DATA FOR THIS EXERCISE START
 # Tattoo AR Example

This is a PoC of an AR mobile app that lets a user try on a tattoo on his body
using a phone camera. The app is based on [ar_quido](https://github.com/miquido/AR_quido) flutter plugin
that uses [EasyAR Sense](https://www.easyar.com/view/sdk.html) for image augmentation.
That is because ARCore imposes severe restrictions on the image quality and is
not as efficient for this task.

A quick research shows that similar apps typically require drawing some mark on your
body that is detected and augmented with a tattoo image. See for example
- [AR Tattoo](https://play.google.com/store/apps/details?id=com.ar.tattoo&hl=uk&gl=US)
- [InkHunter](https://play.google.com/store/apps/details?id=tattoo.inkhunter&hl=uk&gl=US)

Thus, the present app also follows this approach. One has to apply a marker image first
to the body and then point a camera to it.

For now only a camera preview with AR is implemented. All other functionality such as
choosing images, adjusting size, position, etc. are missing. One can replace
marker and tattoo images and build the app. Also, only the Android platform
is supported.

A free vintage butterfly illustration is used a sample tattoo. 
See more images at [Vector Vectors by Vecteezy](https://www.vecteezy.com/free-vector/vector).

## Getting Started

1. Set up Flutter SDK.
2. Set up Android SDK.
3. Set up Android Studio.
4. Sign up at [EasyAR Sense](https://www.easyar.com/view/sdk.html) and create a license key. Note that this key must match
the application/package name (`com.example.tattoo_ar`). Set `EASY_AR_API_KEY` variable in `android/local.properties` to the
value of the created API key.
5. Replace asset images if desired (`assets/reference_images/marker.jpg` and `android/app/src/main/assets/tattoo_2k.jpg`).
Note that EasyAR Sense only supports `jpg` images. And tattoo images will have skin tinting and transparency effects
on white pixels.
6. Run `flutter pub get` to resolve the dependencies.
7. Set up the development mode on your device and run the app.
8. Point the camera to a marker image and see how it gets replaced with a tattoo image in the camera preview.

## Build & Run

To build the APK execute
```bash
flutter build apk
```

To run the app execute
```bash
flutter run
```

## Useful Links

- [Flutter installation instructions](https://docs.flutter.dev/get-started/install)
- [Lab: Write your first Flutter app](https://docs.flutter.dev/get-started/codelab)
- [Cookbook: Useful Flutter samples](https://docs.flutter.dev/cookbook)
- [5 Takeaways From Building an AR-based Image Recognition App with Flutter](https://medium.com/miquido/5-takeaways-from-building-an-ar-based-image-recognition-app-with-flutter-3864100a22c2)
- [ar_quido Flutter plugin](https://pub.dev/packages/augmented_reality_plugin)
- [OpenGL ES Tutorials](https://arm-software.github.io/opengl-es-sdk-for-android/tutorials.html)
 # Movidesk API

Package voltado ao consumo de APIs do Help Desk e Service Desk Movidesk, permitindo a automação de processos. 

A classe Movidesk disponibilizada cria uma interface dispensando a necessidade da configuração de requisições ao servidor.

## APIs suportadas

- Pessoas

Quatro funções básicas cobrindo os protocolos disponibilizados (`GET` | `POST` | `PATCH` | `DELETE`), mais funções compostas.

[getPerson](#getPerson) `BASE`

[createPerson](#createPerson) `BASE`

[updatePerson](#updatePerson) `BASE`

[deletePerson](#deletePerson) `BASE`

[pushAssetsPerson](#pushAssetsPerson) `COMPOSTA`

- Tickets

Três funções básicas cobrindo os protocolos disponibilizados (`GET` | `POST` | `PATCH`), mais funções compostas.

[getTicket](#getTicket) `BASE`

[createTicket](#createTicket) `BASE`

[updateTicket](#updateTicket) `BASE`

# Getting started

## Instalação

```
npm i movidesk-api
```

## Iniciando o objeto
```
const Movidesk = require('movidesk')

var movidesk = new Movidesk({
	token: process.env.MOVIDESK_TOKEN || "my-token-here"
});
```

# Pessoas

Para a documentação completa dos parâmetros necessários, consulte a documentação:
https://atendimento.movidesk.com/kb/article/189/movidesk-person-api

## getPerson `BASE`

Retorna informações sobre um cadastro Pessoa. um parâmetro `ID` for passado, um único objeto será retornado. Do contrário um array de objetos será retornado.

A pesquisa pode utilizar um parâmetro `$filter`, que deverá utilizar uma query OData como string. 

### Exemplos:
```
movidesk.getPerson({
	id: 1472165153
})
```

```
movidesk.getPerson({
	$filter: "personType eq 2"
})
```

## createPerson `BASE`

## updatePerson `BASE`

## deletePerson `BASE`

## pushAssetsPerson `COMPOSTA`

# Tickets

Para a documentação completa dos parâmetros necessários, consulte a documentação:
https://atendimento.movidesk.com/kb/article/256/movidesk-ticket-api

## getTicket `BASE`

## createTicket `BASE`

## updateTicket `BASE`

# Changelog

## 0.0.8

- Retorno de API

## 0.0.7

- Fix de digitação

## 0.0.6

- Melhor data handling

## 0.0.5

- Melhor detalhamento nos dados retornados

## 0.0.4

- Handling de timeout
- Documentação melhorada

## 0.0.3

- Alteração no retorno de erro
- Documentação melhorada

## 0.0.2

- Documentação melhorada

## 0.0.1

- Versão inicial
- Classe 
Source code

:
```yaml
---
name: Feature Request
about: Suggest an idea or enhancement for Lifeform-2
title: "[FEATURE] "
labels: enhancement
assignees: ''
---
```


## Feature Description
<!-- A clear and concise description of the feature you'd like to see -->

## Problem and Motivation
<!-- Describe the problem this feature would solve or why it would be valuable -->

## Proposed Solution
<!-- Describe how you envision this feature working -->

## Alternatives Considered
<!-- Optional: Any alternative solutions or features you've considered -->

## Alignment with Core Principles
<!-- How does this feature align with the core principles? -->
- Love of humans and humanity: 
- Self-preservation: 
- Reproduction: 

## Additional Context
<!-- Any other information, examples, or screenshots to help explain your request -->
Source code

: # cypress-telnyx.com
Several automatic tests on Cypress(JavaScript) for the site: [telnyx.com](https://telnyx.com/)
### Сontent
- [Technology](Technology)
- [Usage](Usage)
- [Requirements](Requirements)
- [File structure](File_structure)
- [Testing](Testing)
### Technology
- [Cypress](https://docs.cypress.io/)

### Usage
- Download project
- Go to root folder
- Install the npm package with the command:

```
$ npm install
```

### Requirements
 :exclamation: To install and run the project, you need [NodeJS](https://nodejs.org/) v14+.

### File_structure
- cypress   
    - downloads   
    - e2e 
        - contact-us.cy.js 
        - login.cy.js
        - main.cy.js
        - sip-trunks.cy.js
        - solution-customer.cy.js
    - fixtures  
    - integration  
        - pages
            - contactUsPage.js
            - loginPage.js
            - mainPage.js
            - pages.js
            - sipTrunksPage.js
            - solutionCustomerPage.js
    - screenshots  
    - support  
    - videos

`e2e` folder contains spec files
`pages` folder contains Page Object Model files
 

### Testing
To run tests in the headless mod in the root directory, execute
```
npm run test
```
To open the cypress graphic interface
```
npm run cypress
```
DATA FOR THIS EXERCISE END
DATA FOR THIS EXERCISE START
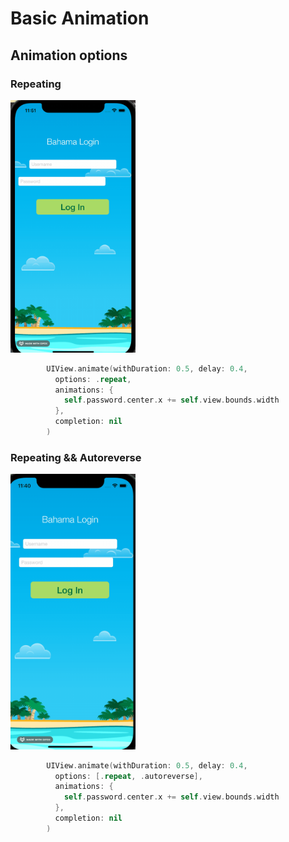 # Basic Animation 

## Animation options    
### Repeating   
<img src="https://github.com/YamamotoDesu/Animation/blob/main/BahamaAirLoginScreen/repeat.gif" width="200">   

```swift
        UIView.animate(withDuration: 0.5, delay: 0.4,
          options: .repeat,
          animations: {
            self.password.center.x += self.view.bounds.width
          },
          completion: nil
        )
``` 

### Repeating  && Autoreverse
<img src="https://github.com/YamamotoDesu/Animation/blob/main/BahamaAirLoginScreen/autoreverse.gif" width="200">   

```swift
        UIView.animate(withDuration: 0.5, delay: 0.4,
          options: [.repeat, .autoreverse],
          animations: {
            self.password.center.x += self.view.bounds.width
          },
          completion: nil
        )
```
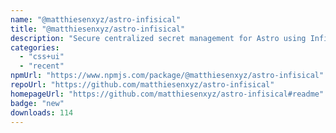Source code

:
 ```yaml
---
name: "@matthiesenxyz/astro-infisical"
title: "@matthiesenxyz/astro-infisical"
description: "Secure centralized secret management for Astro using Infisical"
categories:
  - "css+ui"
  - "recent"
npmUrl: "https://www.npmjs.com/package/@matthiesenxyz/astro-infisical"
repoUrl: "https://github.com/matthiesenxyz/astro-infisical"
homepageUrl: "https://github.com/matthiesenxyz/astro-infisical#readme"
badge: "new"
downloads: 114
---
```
DATA FOR THIS EXERCISE END
→ WHAT THE TASK ASKS
Send back exactly the lines of the listing above starting at the one with "# Tattoo AR Example" and ending at the one with "4. Sign up at", inclusive, and no others.

→ SOLUTION
 # Tattoo AR Example

This is a PoC of an AR mobile app that lets a user try on a tattoo on his body
using a phone camera. The app is based on [ar_quido](https://github.com/miquido/AR_quido) flutter plugin
that uses [EasyAR Sense](https://www.easyar.com/view/sdk.html) for image augmentation.
That is because ARCore imposes severe restrictions on the image quality and is
not as efficient for this task.

A quick research shows that similar apps typically require drawing some mark on your
body that is detected and augmented with a tattoo image. See for example
- [AR Tattoo](https://play.google.com/store/apps/details?id=com.ar.tattoo&hl=uk&gl=US)
- [InkHunter](https://play.google.com/store/apps/details?id=tattoo.inkhunter&hl=uk&gl=US)

Thus, the present app also follows this approach. One has to apply a marker image first
to the body and then point a camera to it.

For now only a camera preview with AR is implemented. All other functionality such as
choosing images, adjusting size, position, etc. are missing. One can replace
marker and tattoo images and build the app. Also, only the Android platform
is supported.

A free vintage butterfly illustration is used a sample tattoo. 
See more images at [Vector Vectors by Vecteezy](https://www.vecteezy.com/free-vector/vector).

## Getting Started

1. Set up Flutter SDK.
2. Set up Android SDK.
3. Set up Android Studio.
4. Sign up at [EasyAR Sense](https://www.easyar.com/view/sdk.html) and create a license key. Note that this key must match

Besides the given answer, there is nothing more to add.